Pf: if $\one_n \in \mathcal C(X)$ then there is some non-zero $\alpha \in \mathbb R^p$ with $X\alpha = \one_n$. By $X$ being full rank this $\alpha$ is unique.
Case I: $\alpha^T\one_p \neq 0$.
This lets us do
$$
X\alpha - \one = X\alpha + \left(\frac{-1}{\alpha^T \one_p}\right)\one_n \one_p^T\alpha= (X + c\one_n\one_p^T)\alpha = 0
$$
for $c = \frac{-1}{\alpha^T \one_p}$.
Now for uniqueness, if we are to have any chance of making $\tilde X$ reduced rank we need $X\alpha \propto \one$ otherwise it can't be eliminated. But we can produce a $\gamma$ such that $X\gamma = d\one$ for any $d \in \mathbb R$ (although we'll take $d\neq 0$ since that's for $\gamma=0$). If we do this, then the corresponding calculation for $c$ is
$$
X\gamma - d\one = X\gamma + \left(\frac{-d}{\gamma^T\one}\right)\one_n\one_p^T\gamma = 0
$$
so $c =\frac{-d}{\gamma^T\one}$. But $X\gamma = d\one=d(X\alpha) \implies \gamma = d\alpha$ so actually there is just a single $c$ that works. Thus if $\one \in \mathcal C(X)$ we can find a $c$ that makes $\tilde X$ low rank but there's just one such $c$ so a "random" $c$ is very unlikely to make this happen.

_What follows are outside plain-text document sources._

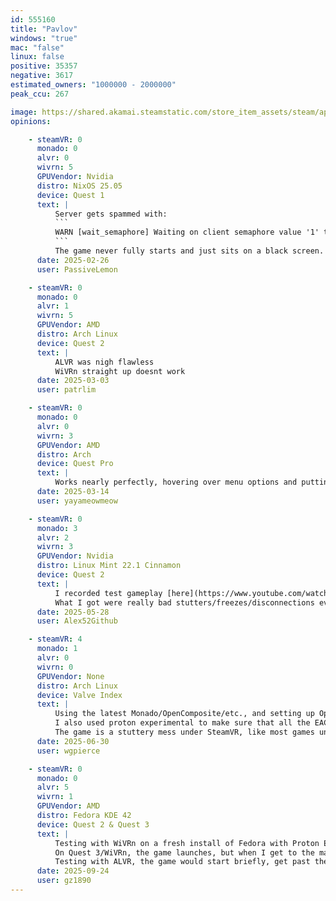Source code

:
 ```yaml
---
id: 555160
title: "Pavlov"
windows: "true"
mac: "false"
linux: false
positive: 35357
negative: 3617
estimated_owners: "1000000 - 2000000"
peak_ccu: 267

image: https://shared.akamai.steamstatic.com/store_item_assets/steam/apps/555160/header.jpg?t=1732123959
opinions:

    - steamVR: 0
      monado: 0
      alvr: 0
      wivrn: 5
      GPUVendor: Nvidia
      distro: NixOS 25.05
      device: Quest 1
      text: |
          Server gets spammed with:
          ```
          WARN [wait_semaphore] Waiting on client semaphore value '1' timed out > 100ms!`
          ```
          The game never fully starts and just sits on a black screen.
      date: 2025-02-26
      user: PassiveLemon

    - steamVR: 0
      monado: 0
      alvr: 1
      wivrn: 5
      GPUVendor: AMD
      distro: Arch Linux
      device: Quest 2
      text: |
          ALVR was nigh flawless
          WiVRn straight up doesnt work
      date: 2025-03-03
      user: patrlim

    - steamVR: 0
      monado: 0
      alvr: 0
      wivrn: 3
      GPUVendor: AMD
      distro: Arch
      device: Quest Pro
      text: |
          Works nearly perfectly, hovering over menu options and putting your finger on the capacitive sensor will count as clicking though, in game gunplay works fine and stable.
      date: 2025-03-14
      user: yayameowmeow

    - steamVR: 0
      monado: 3
      alvr: 2
      wivrn: 3
      GPUVendor: Nvidia
      distro: Linux Mint 22.1 Cinnamon
      device: Quest 2
      text: |
          I recorded test gameplay [here](https://www.youtube.com/watch?v=19KX3ZmXvkA) and [here](https://www.youtube.com/watch?v=DeIWFnPH75U). 
          What I got were really bad stutters/freezes/disconnections every 10-30 seconds (both display and controllers), with great performance in between: perfect latency and clarity/resolution. Also, there's a bug in the menus where only touching the trigger registers as a click instead of actually pulling the trigger, as yayameowmeow mentioned. Arguably the performance is not usable, but it still boots and runs, I would just suggest using ALVR instead until it improves.
      date: 2025-05-28
      user: Alex52Github

    - steamVR: 4
      monado: 1
      alvr: 0
      wivrn: 0
      GPUVendor: None
      distro: Arch Linux
      device: Valve Index
      text: |
          Using the latest Monado/OpenComposite/etc., and setting up OpenXR properly according to https://monado.freedesktop.org/valve-index-setup.html#3-configure-the-openxr-runtime (I used that guide in its entirety instead of Envision to make sure that every step worked correctly.), the game takes a minute to launch, but otherwise runs great under Monado.
          I also used proton experimental to make sure that all the EAC bits worked correctly, which I had no problem with.
          The game is a stuttery mess under SteamVR, like most games under SteamVR.
      date: 2025-06-30
      user: wgpierce

    - steamVR: 0
      monado: 0
      alvr: 5
      wivrn: 1
      GPUVendor: AMD
      distro: Fedora KDE 42
      device: Quest 2 & Quest 3
      text: |
          Testing with WiVRn on a fresh install of Fedora with Proton Experimental, it works great on Quest 2. Very rarely, I will get frame drops, but I assume that's because of USB throughput or Wifi lag spikes. Sometimes, a visual glitch occurs where after firing a rifle with a magnified scope, what is seen through the scope doesn't update, but dying and respawning fixes this.
          On Quest 3/WiVRn, the game launches, but when I get to the main menu, I cannot see my hands or where I'm selecting, but I can still select items in the menu. On top of this, no background will load in the main menu, and I get zero visuals when in the shooting range (I can still interact with items and shoot, strangely enough). I suspect this is an issue with how pavlov loads in controllers, but its just a hunch.
          Testing with ALVR, the game would start briefly, get past the anticheat screen, then crash on both Q2 and Q3.
      date: 2025-09-24
      user: gz1890
---
```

Case II: $\alpha^T\one_p = 0$. Again we'll try to find a $\gamma$ with $\tilde X\gamma=0$, so as before we'll have to take $\gamma = d\alpha$ for some $d$. Assuming we have such a $\gamma$ then
$$
\tilde X\gamma = X\gamma + c\one_n\one_p^T\gamma = dX\alpha + cd\one_n^T\one^T\alpha = d\one \neq 0
$$
so in this special case there is no way to make $\tilde X$ reduced rank.
$\square$
So ultimately it's all about the column space rather than the individual vectors in $X$. If $\one \in \mathcal C(X)$ it's possible to get $\tilde X$ reduced rank, like in my example at the beginning with $c=2$, but in that case this is in fact the only such $c$ that works, so if $c$ is not carefully chosen we probably don't need to worry.
Here's an example where there's no such $c$: take
$$
X = \left(\begin{array}{cc} 1&0 \\ 1&0 \\ 0&-1 \\ 0&-1\end{array}\right)
$$
and note how $\one \in \mathcal C(X)$ and the way to get it is $X\alpha$ with $\alpha = {1\choose -1}$. Thus $\alpha^T\one = 0$. There's no way to make this matrix low rank by adding a constant to it. If we add $-1$ then we eliminate the top half of the first column, but we add to its lower half and the rank is preserved. And etc.